Meant to ask if it made much DIFFERENCE since I've always used the powdered kind in shakers/tins.

Could I just break a stick piece off and chuck it in my vitamix, or is the very fine side of a box grater/burr grinder needed?

Ceylon is mild and more floral than cassia. I find I use 2-4 times as much Ceylon as I used to use cassia. I keep a dedicated grinder for cinnamon and sweet spices, and another for cumin and stronger spices. Grinding your own gives a fresher result than buying spices already ground, as the much greater surface area of ground spices allows all the volatile oils to evaporate much quicker. I'm completely satisfied buying Ceylon sticks in bulk, grinding them as I need them and using the stuff in pretty large quantities.

I use cheap coffee grinders and they work fine.

I don't have a coffee grinder :(
>tfw NEETpoor

Thanks for the replies. I still have a few bottles in my pantry that I need to use up, but I'll look into ordering sticks afterword.

thesweethome.com/reviews/best-grater/
Sweethome's guide has tested recommendations for a both a grater @ $33 and a simple micro-plane for $17 (both are also great for improving your citrus zesting game).

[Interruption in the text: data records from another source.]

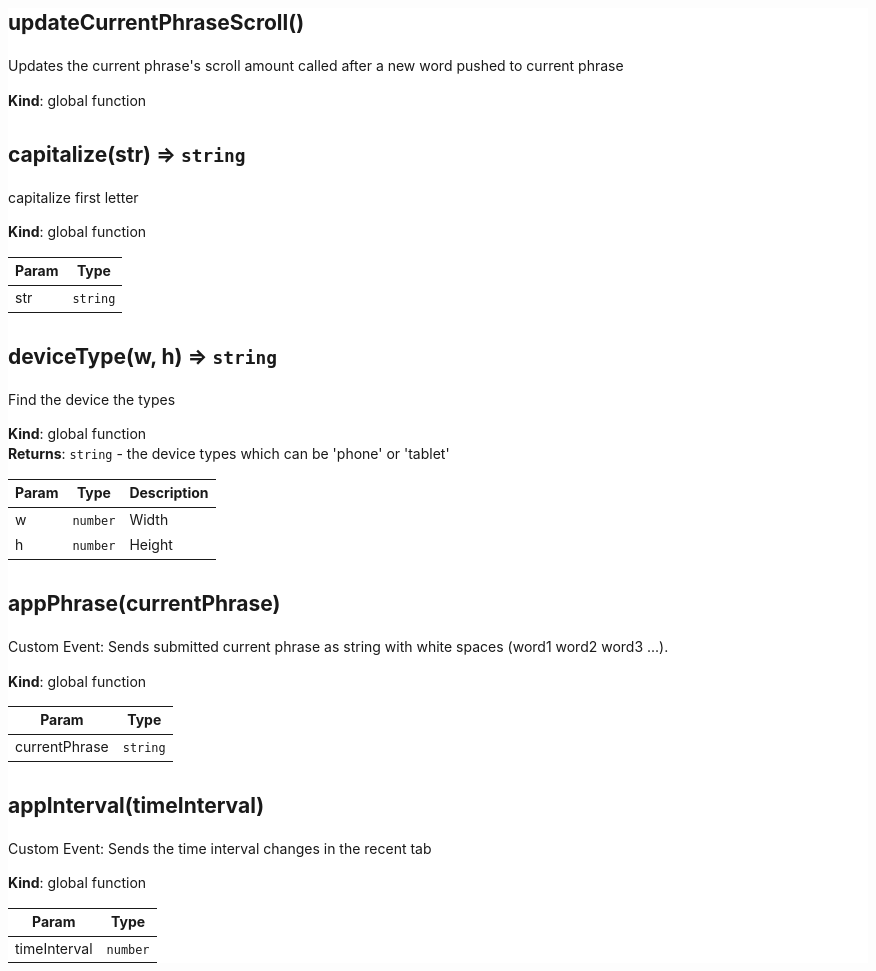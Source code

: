 ## updateCurrentPhraseScroll()
Updates the current phrase's scroll amount
called after a new word pushed to current phrase

**Kind**: global function  
<a name="capitalize"></a>

## capitalize(str) ⇒ <code>string</code>
capitalize first letter

**Kind**: global function  

| Param | Type |
| --- | --- |
| str | <code>string</code> | 

<a name="deviceType"></a>

## deviceType(w, h) ⇒ <code>string</code>
Find the device the types

**Kind**: global function  
**Returns**: <code>string</code> - the device types which can be 'phone' or 'tablet'  

| Param | Type | Description |
| --- | --- | --- |
| w | <code>number</code> | Width |
| h | <code>number</code> | Height |

<a name="appPhrase"></a>

## appPhrase(currentPhrase)
Custom Event: Sends submitted current phrase as string with white spaces (word1 word2 word3 ...).

**Kind**: global function  

| Param | Type |
| --- | --- |
| currentPhrase | <code>string</code> | 

<a name="appInterval"></a>

## appInterval(timeInterval)
Custom Event: Sends the time interval changes in the recent tab

**Kind**: global function  

| Param | Type |
| --- | --- |
| timeInterval | <code>number</code> | 
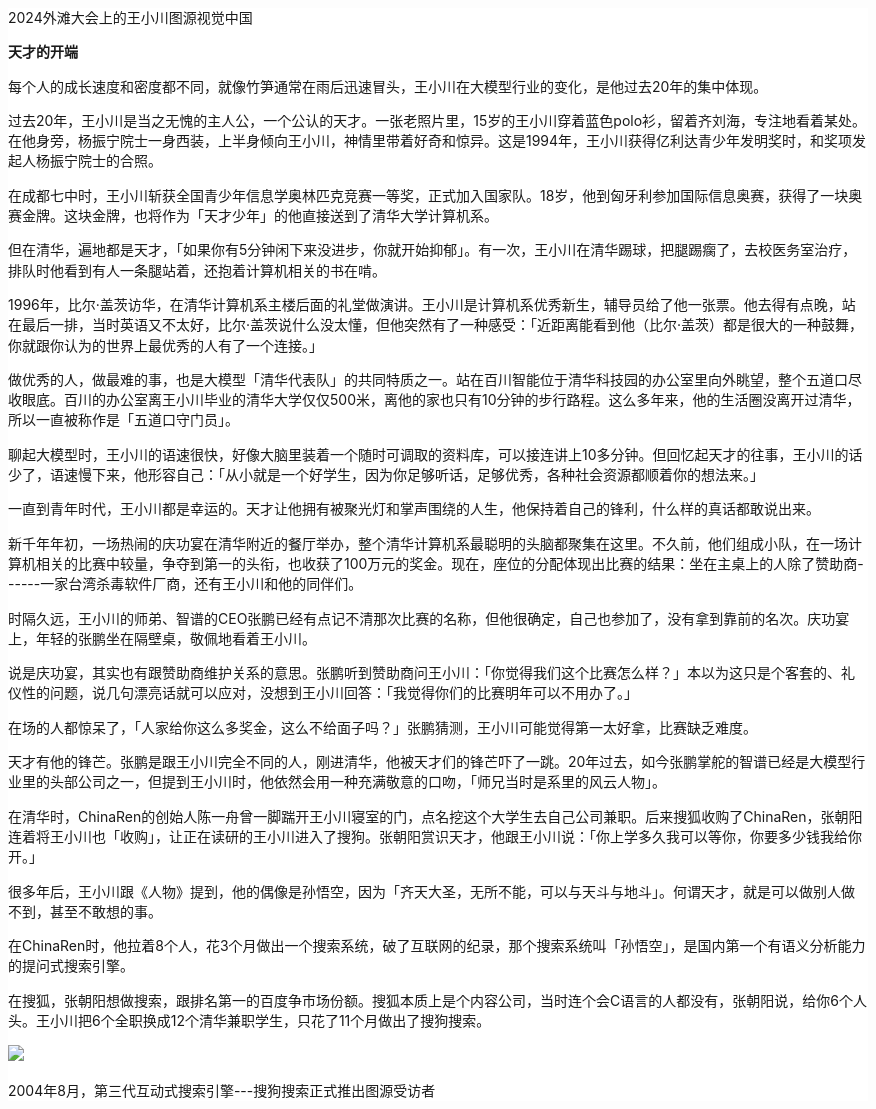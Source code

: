 2024外滩大会上的王小川图源视觉中国


**天才的开端**


每个人的成长速度和密度都不同，就像竹笋通常在雨后迅速冒头，王小川在大模型行业的变化，是他过去20年的集中体现。


过去20年，王小川是当之无愧的主人公，一个公认的天才。一张老照片里，15岁的王小川穿着蓝色polo衫，留着齐刘海，专注地看着某处。在他身旁，杨振宁院士一身西装，上半身倾向王小川，神情里带着好奇和惊异。这是1994年，王小川获得亿利达青少年发明奖时，和奖项发起人杨振宁院士的合照。


在成都七中时，王小川斩获全国青少年信息学奥林匹克竞赛一等奖，正式加入国家队。18岁，他到匈牙利参加国际信息奥赛，获得了一块奥赛金牌。这块金牌，也将作为「天才少年」的他直接送到了清华大学计算机系。


但在清华，遍地都是天才，「如果你有5分钟闲下来没进步，你就开始抑郁」。有一次，王小川在清华踢球，把腿踢瘸了，去校医务室治疗，排队时他看到有人一条腿站着，还抱着计算机相关的书在啃。


1996年，比尔·盖茨访华，在清华计算机系主楼后面的礼堂做演讲。王小川是计算机系优秀新生，辅导员给了他一张票。他去得有点晚，站在最后一排，当时英语又不太好，比尔·盖茨说什么没太懂，但他突然有了一种感受：「近距离能看到他（比尔·盖茨）都是很大的一种鼓舞，你就跟你认为的世界上最优秀的人有了一个连接。」


做优秀的人，做最难的事，也是大模型「清华代表队」的共同特质之一。站在百川智能位于清华科技园的办公室里向外眺望，整个五道口尽收眼底。百川的办公室离王小川毕业的清华大学仅仅500米，离他的家也只有10分钟的步行路程。这么多年来，他的生活圈没离开过清华，所以一直被称作是「五道口守门员」。


聊起大模型时，王小川的语速很快，好像大脑里装着一个随时可调取的资料库，可以接连讲上10多分钟。但回忆起天才的往事，王小川的话少了，语速慢下来，他形容自己：「从小就是一个好学生，因为你足够听话，足够优秀，各种社会资源都顺着你的想法来。」


一直到青年时代，王小川都是幸运的。天才让他拥有被聚光灯和掌声围绕的人生，他保持着自己的锋利，什么样的真话都敢说出来。


新千年年初，一场热闹的庆功宴在清华附近的餐厅举办，整个清华计算机系最聪明的头脑都聚集在这里。不久前，他们组成小队，在一场计算机相关的比赛中较量，争夺到第一的头衔，也收获了100万元的奖金。现在，座位的分配体现出比赛的结果：坐在主桌上的人除了赞助商------一家台湾杀毒软件厂商，还有王小川和他的同伴们。


时隔久远，王小川的师弟、智谱的CEO张鹏已经有点记不清那次比赛的名称，但他很确定，自己也参加了，没有拿到靠前的名次。庆功宴上，年轻的张鹏坐在隔壁桌，敬佩地看着王小川。


说是庆功宴，其实也有跟赞助商维护关系的意思。张鹏听到赞助商问王小川：「你觉得我们这个比赛怎么样？」本以为这只是个客套的、礼仪性的问题，说几句漂亮话就可以应对，没想到王小川回答：「我觉得你们的比赛明年可以不用办了。」


在场的人都惊呆了，「人家给你这么多奖金，这么不给面子吗？」张鹏猜测，王小川可能觉得第一太好拿，比赛缺乏难度。


天才有他的锋芒。张鹏是跟王小川完全不同的人，刚进清华，他被天才们的锋芒吓了一跳。20年过去，如今张鹏掌舵的智谱已经是大模型行业里的头部公司之一，但提到王小川时，他依然会用一种充满敬意的口吻，「师兄当时是系里的风云人物」。


在清华时，ChinaRen的创始人陈一舟曾一脚踹开王小川寝室的门，点名挖这个大学生去自己公司兼职。后来搜狐收购了ChinaRen，张朝阳连着将王小川也「收购」，让正在读研的王小川进入了搜狗。张朝阳赏识天才，他跟王小川说：「你上学多久我可以等你，你要多少钱我给你开。」


很多年后，王小川跟《人物》提到，他的偶像是孙悟空，因为「齐天大圣，无所不能，可以与天斗与地斗」。何谓天才，就是可以做别人做不到，甚至不敢想的事。


在ChinaRen时，他拉着8个人，花3个月做出一个搜索系统，破了互联网的纪录，那个搜索系统叫「孙悟空」，是国内第一个有语义分析能力的提问式搜索引擎。


在搜狐，张朝阳想做搜索，跟排名第一的百度争市场份额。搜狐本质上是个内容公司，当时连个会C语言的人都没有，张朝阳说，给你6个人头。王小川把6个全职换成12个清华兼职学生，只花了11个月做出了搜狗搜索。


![](https://cubox.pro/c/filters:no_upscale()?imageUrl=https%3A%2F%2Fmmbiz.qpic.cn%2Fmmbiz_png%2FDezXb6Zd7ShRiaJSKt8RWqxWGvQMlchzhPU0l2DshYghibP2QXBIqzRXz0lgeTIPgfuqBNLE5MicT8IaPXYFh3QzQ%2F640%3Fwx_fmt%3Dpng%26from%3Dappmsg)

2004年8月，第三代互动式搜索引擎---搜狗搜索正式推出图源受访者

Put it on your list of things to pick up. They're $15-$20 and ought to last you a lifetime. One of mine is nearly 25 years old and still works fine. If there's a Goodwill near you I bet you could find one for $5.

>Has anyone tried the Saigon cassia variety?
I buy it, I like it because it's sweeter and not as strong as "regular" cinnamon, I feel it has more of a rounded flavor.